On Fri, Dec 10, 2010 at 6:56 AM, Mike Edwards
<[email protected]> wrote:
> Ant,
>
> Comments inline:
>>
>> I'd guess that the Tuscany JMS binding __does__ already work under
>> OSGi, but the problem is how do you configure an OSGi container to
>> provided a JNDI environment.
>
> The Tuscany JMS binding does NOT work under OSGi.  I don't find this
> surprising since it's clearly never until now been tested in the OSGi
> environment.  But it isn't just a question of getting JNDI to work.
>
> However, the issue of getting JNDI to work under OSGi is a serious one, much
> debated.
>
>>
>> We use ActiveMQ for the testcases but the JMS binding uses just
>> standard JavaEE APIs and JNDI lookups so it works with any JavaEE JNDI
>> environment. Along with standalone ActiveMQ Tuscany also works with
>> Tomcat, WebSphere, JBoss, Glassfish, - or any JavaEE compliant
>> AppServer - and it uses the AppServer's defined JMS resources. We have
>> users using that capability and its function i think we should try
>> hard to keep working.
>
> Agreed - but we also have users who run under OSGi - clearly so far they
> have either not been using JMS or they've had to re-engineer our code.
>
>>
>> That code in (1) would fail if ActiveMQ isn't available so it would
>> need to handle the class not being found or else be in a separate
>> module. The Tuscany JMSResourceFactory is one of the JMS binding plug
>> points so it could easily be a new separate module for an ActiveMQ
>> specific JMSResourceFactory.
>
> I want to get something that works now.  A separate module is a possibility
> for the future, but I don't want to go down that road yet.  Code that
> attempts to load the ActiveMQ class and handles any failure sounds fine to
> me as a solid first step. I users want OSGi + non-ActiveMQ JMS then I am
> sure they will shout for it & we can accommodate it.
>
>>
>> I do wonder though if there are more standard ways to do JNDI in OSGi,
>> other enterprise OSGi things must already have a way of doing it. I
>> don't know anything about it but a google turns up:
>> http://incubator.apache.org/aries/jndiproject.html
>
> The trouble with this is that the OSGi EEG has only recently defined their
> spec for JNDI under OSGi and you're very limited wrt OSGi runtimes that
> implement that spec (and a host of other EEG defined specs).  Aries is one
> of the few.  I'm not convinced that I want to tie Tuscany OSGi support to
> Aries just yet.
>
>>
>>    ...ant
>>
>
>

Mike,

The only Tuscany user I know of who uses OSGi and the JMS binding does
it by having their own custom JMSResourceFactory impl. If its a
problem I'd be happy to help add a new module to plug in a custom
JMSResourceFactory as that seems a much better approach than adding
ActiveMQ specific code to the current module.

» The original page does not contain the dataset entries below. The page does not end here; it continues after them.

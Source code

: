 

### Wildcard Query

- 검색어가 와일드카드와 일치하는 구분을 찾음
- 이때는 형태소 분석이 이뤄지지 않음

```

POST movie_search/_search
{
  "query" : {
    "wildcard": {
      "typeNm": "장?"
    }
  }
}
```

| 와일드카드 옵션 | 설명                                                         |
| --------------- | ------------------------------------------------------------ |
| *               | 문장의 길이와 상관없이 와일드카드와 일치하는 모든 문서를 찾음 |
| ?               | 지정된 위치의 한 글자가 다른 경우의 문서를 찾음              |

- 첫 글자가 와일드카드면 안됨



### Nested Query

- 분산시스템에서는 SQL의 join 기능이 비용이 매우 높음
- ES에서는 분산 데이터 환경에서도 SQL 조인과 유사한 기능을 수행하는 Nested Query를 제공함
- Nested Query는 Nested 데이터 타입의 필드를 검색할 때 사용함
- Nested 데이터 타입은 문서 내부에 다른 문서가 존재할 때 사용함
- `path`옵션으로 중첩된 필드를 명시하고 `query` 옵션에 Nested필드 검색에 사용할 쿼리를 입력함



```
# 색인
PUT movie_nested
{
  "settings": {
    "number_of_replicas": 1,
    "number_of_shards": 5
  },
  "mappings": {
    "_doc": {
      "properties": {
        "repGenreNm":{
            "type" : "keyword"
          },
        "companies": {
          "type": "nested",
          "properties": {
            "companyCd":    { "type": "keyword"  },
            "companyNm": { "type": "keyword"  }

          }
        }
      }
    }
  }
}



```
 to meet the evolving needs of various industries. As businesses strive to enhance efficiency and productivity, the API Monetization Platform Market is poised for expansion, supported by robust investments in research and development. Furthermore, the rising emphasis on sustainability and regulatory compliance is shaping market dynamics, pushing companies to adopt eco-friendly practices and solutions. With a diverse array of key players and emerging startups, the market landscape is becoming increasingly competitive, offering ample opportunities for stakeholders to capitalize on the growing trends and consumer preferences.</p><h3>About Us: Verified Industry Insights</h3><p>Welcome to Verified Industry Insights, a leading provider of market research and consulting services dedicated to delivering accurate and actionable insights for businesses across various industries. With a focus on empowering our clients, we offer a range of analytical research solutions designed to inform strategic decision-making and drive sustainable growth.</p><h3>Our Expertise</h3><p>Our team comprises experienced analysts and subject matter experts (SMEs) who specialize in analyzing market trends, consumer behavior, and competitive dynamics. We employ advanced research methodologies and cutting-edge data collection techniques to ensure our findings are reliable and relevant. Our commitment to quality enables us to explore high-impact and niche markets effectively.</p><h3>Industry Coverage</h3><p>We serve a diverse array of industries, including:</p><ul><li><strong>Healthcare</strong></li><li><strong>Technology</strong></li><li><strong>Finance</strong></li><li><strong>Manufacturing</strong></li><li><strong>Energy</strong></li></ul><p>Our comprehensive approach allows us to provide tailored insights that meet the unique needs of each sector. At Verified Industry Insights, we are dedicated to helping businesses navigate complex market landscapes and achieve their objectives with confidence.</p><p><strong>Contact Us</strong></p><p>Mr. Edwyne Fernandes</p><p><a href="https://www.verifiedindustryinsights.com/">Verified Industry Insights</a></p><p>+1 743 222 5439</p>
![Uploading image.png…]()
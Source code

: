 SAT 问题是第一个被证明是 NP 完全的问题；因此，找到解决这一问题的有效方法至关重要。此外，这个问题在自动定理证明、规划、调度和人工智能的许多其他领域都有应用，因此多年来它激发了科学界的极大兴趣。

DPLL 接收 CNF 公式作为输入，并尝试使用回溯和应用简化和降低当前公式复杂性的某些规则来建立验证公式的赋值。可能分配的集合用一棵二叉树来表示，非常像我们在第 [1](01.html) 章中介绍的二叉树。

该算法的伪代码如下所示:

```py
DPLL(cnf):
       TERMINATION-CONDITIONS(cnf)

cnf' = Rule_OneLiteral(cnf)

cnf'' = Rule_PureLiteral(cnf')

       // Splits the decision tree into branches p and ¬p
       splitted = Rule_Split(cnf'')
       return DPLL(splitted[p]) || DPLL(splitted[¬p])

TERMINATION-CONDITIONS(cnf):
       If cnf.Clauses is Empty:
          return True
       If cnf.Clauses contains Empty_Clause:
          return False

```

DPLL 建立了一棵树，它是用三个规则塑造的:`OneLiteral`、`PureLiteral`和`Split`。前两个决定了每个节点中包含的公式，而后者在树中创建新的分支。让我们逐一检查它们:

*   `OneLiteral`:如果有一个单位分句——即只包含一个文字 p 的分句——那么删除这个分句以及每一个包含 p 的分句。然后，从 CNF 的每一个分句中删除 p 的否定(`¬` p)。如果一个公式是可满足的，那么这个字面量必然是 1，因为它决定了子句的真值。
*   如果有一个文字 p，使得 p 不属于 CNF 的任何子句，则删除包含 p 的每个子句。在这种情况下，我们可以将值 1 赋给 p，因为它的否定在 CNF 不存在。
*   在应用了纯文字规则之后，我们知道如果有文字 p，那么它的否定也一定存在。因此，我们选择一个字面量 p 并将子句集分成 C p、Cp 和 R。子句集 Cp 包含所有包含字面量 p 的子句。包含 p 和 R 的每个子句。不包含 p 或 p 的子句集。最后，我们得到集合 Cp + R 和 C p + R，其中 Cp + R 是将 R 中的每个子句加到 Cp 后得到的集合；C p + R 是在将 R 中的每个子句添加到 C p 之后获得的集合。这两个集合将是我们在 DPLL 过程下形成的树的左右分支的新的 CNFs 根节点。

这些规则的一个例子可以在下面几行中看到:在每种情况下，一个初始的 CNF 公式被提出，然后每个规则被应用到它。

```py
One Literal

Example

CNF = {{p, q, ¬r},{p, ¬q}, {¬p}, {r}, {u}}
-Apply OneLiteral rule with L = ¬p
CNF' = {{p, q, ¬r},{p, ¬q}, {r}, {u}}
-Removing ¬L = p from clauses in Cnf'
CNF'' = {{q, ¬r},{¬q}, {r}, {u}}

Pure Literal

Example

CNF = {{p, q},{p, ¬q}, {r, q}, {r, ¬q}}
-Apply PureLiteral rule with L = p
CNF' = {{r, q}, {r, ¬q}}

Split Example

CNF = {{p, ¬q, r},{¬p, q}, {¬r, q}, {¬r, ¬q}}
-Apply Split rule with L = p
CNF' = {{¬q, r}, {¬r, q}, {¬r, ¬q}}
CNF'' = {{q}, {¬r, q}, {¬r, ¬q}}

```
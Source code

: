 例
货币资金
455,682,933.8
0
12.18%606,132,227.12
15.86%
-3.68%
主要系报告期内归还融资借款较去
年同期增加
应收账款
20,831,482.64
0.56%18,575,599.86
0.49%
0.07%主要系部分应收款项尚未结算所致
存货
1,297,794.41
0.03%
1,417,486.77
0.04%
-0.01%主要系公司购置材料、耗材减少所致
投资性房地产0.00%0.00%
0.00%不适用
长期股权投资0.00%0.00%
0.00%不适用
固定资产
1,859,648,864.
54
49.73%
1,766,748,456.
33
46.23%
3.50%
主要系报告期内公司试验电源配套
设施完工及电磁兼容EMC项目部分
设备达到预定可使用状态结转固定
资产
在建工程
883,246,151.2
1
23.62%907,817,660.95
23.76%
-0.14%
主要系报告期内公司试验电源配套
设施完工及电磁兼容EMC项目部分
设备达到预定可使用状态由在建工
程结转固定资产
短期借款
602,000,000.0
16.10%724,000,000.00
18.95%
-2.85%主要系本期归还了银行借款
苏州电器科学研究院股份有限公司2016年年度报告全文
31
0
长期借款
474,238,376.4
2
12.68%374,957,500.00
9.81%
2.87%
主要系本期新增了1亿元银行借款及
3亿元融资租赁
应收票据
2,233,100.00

Another approach that might be worth looking at to help get started
would be to use a JMS broker running as a separate process to the OSGi
container. That way to start with you just have to deal with getting
Tuscany running in OSGi without needing to deal with how to get JMS
working in OSGi. There's an itest that shows doing that:
testing/itest/jms/externalBroker. You still have the issue of loading
the InitialContextFactory class, but if the approach suggested by
Ramond works then it sounds like thats solvable too.